Since I started using Socialtoo I’ve noticed something…twitter seems to unfollow people on occasion. The only reason I find out now is because I look at the list of unfollows daily and see that I am no longer following someone I actually enjoy following. All too often their “auto-unfollow if someone unfollows you” rule kicks in. Re-following them usually reconnects us but I wish I knew why that happened and how to stop it.
Hi Susan. I use Socialtoo as well and like the service, but I’ve also had that happen to me. Moreover, yesterday Socialtoo added over 100 people to my follow list in one go. They were all following me, but clearly the system had picked up a bit of a backlog and then decided to give them to me all at once.
For the last week or so they’ve also been telling me (in their daily emails) that I’ve been getting zero followed, zero unfollowed, which I know is not true.
I hope these are temporary glitches as I find the service useful.
Appreciate your comments.
“You Tweet Too Much” is a personal pet peeve of mine. @zaibatsu and @rdavidian are two examples of users I’ve unfollowed simply because they clog my tweet stream.
On the other hand, users like @freelance_jobs also tweet often and in large batches, but I’m actually interested in reading these tweets.
As an aside, @zaibatsu also falls into a couple of your other categories for me, but I won’t get into bashing here.

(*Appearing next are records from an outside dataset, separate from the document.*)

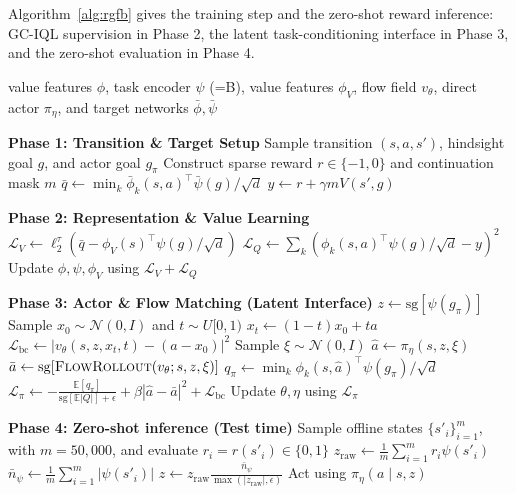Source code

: \documentclass[11pt]{article}
\newcommand{\E}{\mathbb{E}}
\newcommand{\sg}{\mathrm{sg}}
\begin{document}
Algorithm~\ref{alg:rgfb} gives the training step and the zero-shot reward inference: GC-IQL supervision in Phase 2, the latent task-conditioning interface in Phase 3, and the zero-shot evaluation in Phase 4.

\begin{algorithm}[t]
\caption{Bellman-supervised FB-style interface}
\label{alg:rgfb}
\begin{algorithmic}[1]

\Require value features $\phi$, task encoder $\psi$ (=B), value features $\phi_V$, flow field $v_\theta$, direct actor $\pi_\eta$, and target networks $\bar\phi,\bar\psi$

\Statex \textbf{Phase 1: Transition \& Target Setup}
\State Sample transition $(s,a,s')$, hindsight goal $g$, and actor goal $g_\pi$
\State Construct sparse reward $r\in\{-1,0\}$ and continuation mask $m$
\State $\bar q\gets\min_k\bar\phi_k(s,a)^\top\bar\psi(g)/\sqrt d$
\State $y\gets r+\gamma mV(s',g)$ 

\Statex \textbf{Phase 2: Representation \& Value Learning}
\State $\mathcal L_V\gets\ell_2^\tau\left(\bar q-\phi_V(s)^\top\psi(g)/\sqrt d\right)$ 
\State $\mathcal L_Q\gets\sum_k\left(\phi_k(s,a)^\top\psi(g)/\sqrt d-y\right)^2$
\State Update $\phi,\psi,\phi_V$ using $\mathcal L_V+\mathcal L_Q$

\Statex \textbf{Phase 3: Actor \& Flow Matching (Latent Interface)}
\State $z\gets\sg[\psi(g_\pi)]$
\State Sample $x_0\sim\mathcal N(0,I)$ and $t\sim U[0,1)$
\State $x_t\gets(1-t)x_0+ta$
\State $\mathcal L_{\mathrm{bc}}\gets\left|v_\theta(s,z,x_t,t)-(a-x_0)\right|^2$
\State Sample $\xi\sim\mathcal N(0,I)$
\State $\hat a\gets\pi_\eta(s,z,\xi)$
\State $\bar a\gets\sg[\textsc{FlowRollout}(v_\theta;s,z,\xi)]$
\State $q_\pi\gets\min_k\phi_k(s,\hat a)^\top\psi(g_\pi)/\sqrt d$
\State $\mathcal L_\pi\gets-\frac{\E[q_\pi]}{\sg[\E|Q|]+\epsilon}+\beta|\hat a-\bar a|^2+\mathcal L_{\mathrm{bc}}$ 
\State Update $\theta,\eta$ using $\mathcal L_\pi$

\Statex \textbf{Phase 4: Zero-shot inference (Test time)}
\State Sample offline states $\{s'_i\}_{i=1}^m$, with $m=50{,}000$, and evaluate $r_i=r(s'_i)\in\{0,1\}$
\State $z_{\mathrm{raw}}\gets\frac{1}{m}\sum_{i=1}^m r_i\psi(s'_i)$
\State $\bar n_\psi\gets\frac{1}{m}\sum_{i=1}^m|\psi(s'_i)|$
\State $z\gets z_{\mathrm{raw}}\frac{\bar n_\psi}{\max(|z_{\mathrm{raw}}|,\epsilon)}$
\State Act using $\pi_\eta(a\mid s,z)$ 

\end{algorithmic}
\end{algorithm}
\end{document}
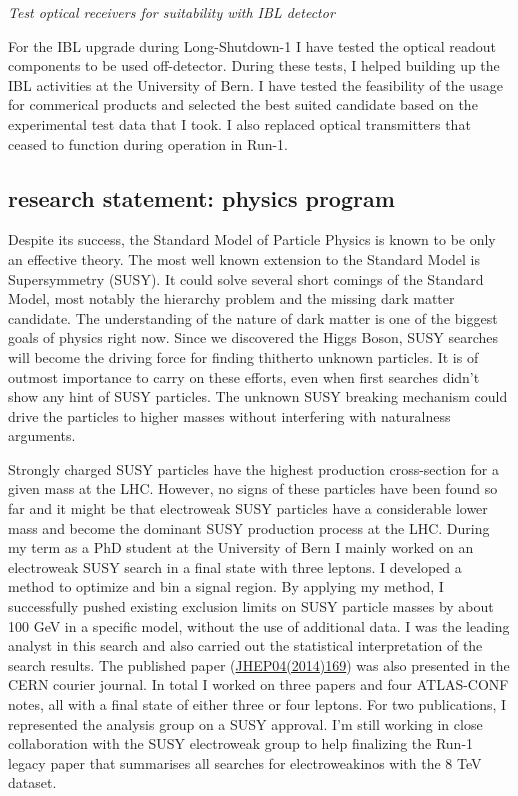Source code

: \documentclass[]{cv} %
\begin{document}
\begin{researchexperience}
\vspace{15pt}
\Large{}
\textit{Test optical receivers for suitability with IBL detector} \\
\normalsize{}

For the IBL upgrade during Long-Shutdown-1 I have tested the optical readout
components to be used off-detector. During these tests, I helped building up the
IBL activities at the University of Bern. I have tested the feasibility of the
usage for commerical products and selected the best suited candidate based on
the experimental test data that I took. I also replaced optical transmitters
that ceased to function during operation in Run-1.

\end{researchexperience}

\ifstatements
\begin{statement}

\section{research statement: physics program}

Despite its success, the Standard Model of Particle Physics is known to be only
an effective theory. The most well known extension to the Standard Model is
Supersymmetry (SUSY). It could solve several short comings of the Standard
Model, most notably the hierarchy problem and the missing dark matter candidate.
The understanding of the nature of dark matter is one of the biggest goals of
physics right now. Since we discovered the Higgs Boson, SUSY searches will
become the driving force for finding thitherto unknown particles. It is of
outmost importance to carry on these efforts, even when first searches didn't
show any hint of SUSY particles. The unknown SUSY breaking mechanism could drive
the particles to higher masses without interfering with naturalness arguments.

Strongly charged SUSY particles have the highest production cross-section for a
given mass at the LHC. However, no signs of these particles have been found so
far and it might be that electroweak SUSY particles have a considerable lower
mass and become the dominant SUSY production process at the LHC. During my term
as a PhD student at the University of Bern I mainly worked on an electroweak
SUSY search in a final state with three leptons. I developed a method to
optimize and bin a signal region. By applying my method, I successfully pushed
existing exclusion limits on SUSY particle masses by about 100 GeV in a specific
model, without the use of additional data. I was the leading analyst in this
search and also carried out the statistical interpretation of the search
results. The published paper
(\href{http://dx.doi.org/10.1007/JHEP04(2014)169}{JHEP04(2014)169}) was also
presented in the CERN courier journal. In total I worked on three papers and
four ATLAS-CONF notes, all with a final state of either three or four leptons.
For two publications, I represented the analysis group on a SUSY approval. I'm
still working in close collaboration with the SUSY electroweak group to help
finalizing the Run-1 legacy paper that summarises all searches for
electroweakinos with the 8 TeV dataset.


\end{statement}
\end{document}
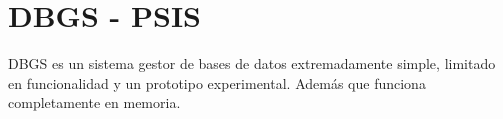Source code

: \chapter{DBGS -\/ PSIS}
\hypertarget{index}{}\label{index}
DBGS es un sistema gestor de bases de datos extremadamente simple, limitado en funcionalidad y un prototipo experimental. Además que funciona completamente en memoria. 
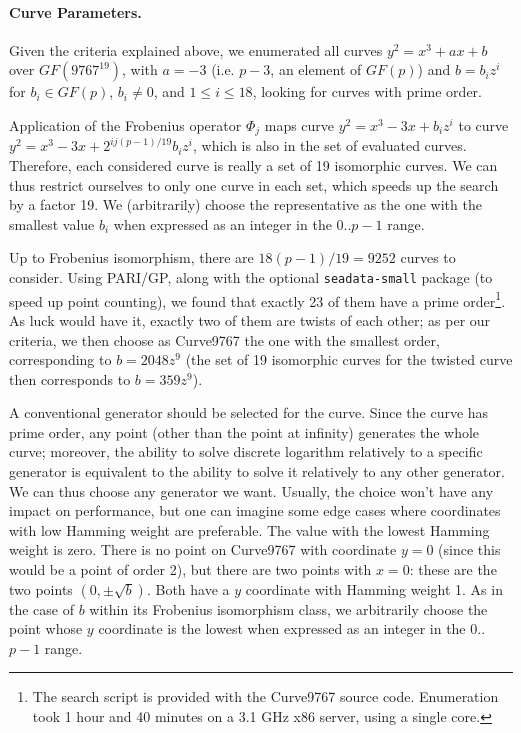 \documentclass{llncs}
\newcommand{\GF}{GF}
\begin{document}
\paragraph{Curve Parameters.}

Given the criteria explained above, we enumerated all curves $y^2 = x^3+ax+b$
over $\GF(9767^{19})$, with $a = -3$ (i.e. $p-3$, an element of $\GF(p)$)
and $b = b_i z^i$ for $b_i \in \GF(p)$, $b_i \neq 0$, and $1\leq i\leq 18$,
looking for curves with prime order.

Application of the Frobenius operator $\Phi_j$ maps curve $y^2 = x^3 -
3x + b_i z^i$ to curve $y^2 = x^3 - 3x + 2^{ij(p-1)/19} b_i z^i$, which
is also in the set of evaluated curves. Therefore, each considered curve
is really a set of 19 isomorphic curves. We can thus restrict ourselves
to only one curve in each set, which speeds up the search by a factor
19. We (arbitrarily) choose the representative as the one with the
smallest value $b_i$ when expressed as an integer in the $0..p-1$ range.

Up to Frobenius isomorphism, there are $18(p-1)/19 = 9252$ curves to
consider. Using PARI/GP\cite{PARIGP}, along with the optional
\verb+seadata-small+ package (to speed up point counting), we found that
exactly 23 of them have a prime order\footnote{The search script is
provided with the Curve9767 source code. Enumeration took 1 hour and 40
minutes on a 3.1 GHz x86 server, using a single core.}. As luck would
have it, exactly two of them are twists of each other; as per our
criteria, we then choose as Curve9767 the one with the smallest order,
corresponding to $b = 2048z^9$ (the set of 19 isomorphic curves for
the twisted curve then corresponds to $b = 359z^9$).

A conventional generator should be selected for the curve. Since the
curve has prime order, any point (other than the point at infinity)
generates the whole curve; moreover, the ability to solve discrete
logarithm relatively to a specific generator is equivalent to the
ability to solve it relatively to any other generator. We can thus
choose any generator we want. Usually, the choice won't have any impact
on performance, but one can imagine some edge cases where coordinates
with low Hamming weight are preferable. The value with the lowest
Hamming weight is zero. There is no point on Curve9767 with coordinate
$y = 0$ (since this would be a point of order 2), but there are two
points with $x = 0$: these are the two points $(0,\pm\sqrt{b})$. Both
have a $y$ coordinate with Hamming weight 1. As in the case of $b$
within its Frobenius isomorphism class, we arbitrarily choose the point
whose $y$ coordinate is the lowest when expressed as an integer in the
$0$..$p-1$ range.
\end{document}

Let’s just say I enjoyed unfollowing him.
If someone follows me and I don’t know them offline, I look at their twitter stream. If it’s not spam, and if it’s in English at least sometimes, I’ll probably follow it.
If it’s content that I’m not sure I want in my twitter stream, I’ll leave them as a follower of mine and check on their twitter stream now and then. Sometimes I follow them later, sometimes not.
I haven’t unfollowed many people. Most times, they didn’t seem to be spammers at first, but later on they showed their true nature. Right about then is when I say NO to spam and block the culprit.
I have to admit to being semi-guilty of not answering replies, but that’s largely because I didn’t notice the darn tab where I could see the @gabey8 tweets for a good few months after I started to tweet regularly. Uh, whoops.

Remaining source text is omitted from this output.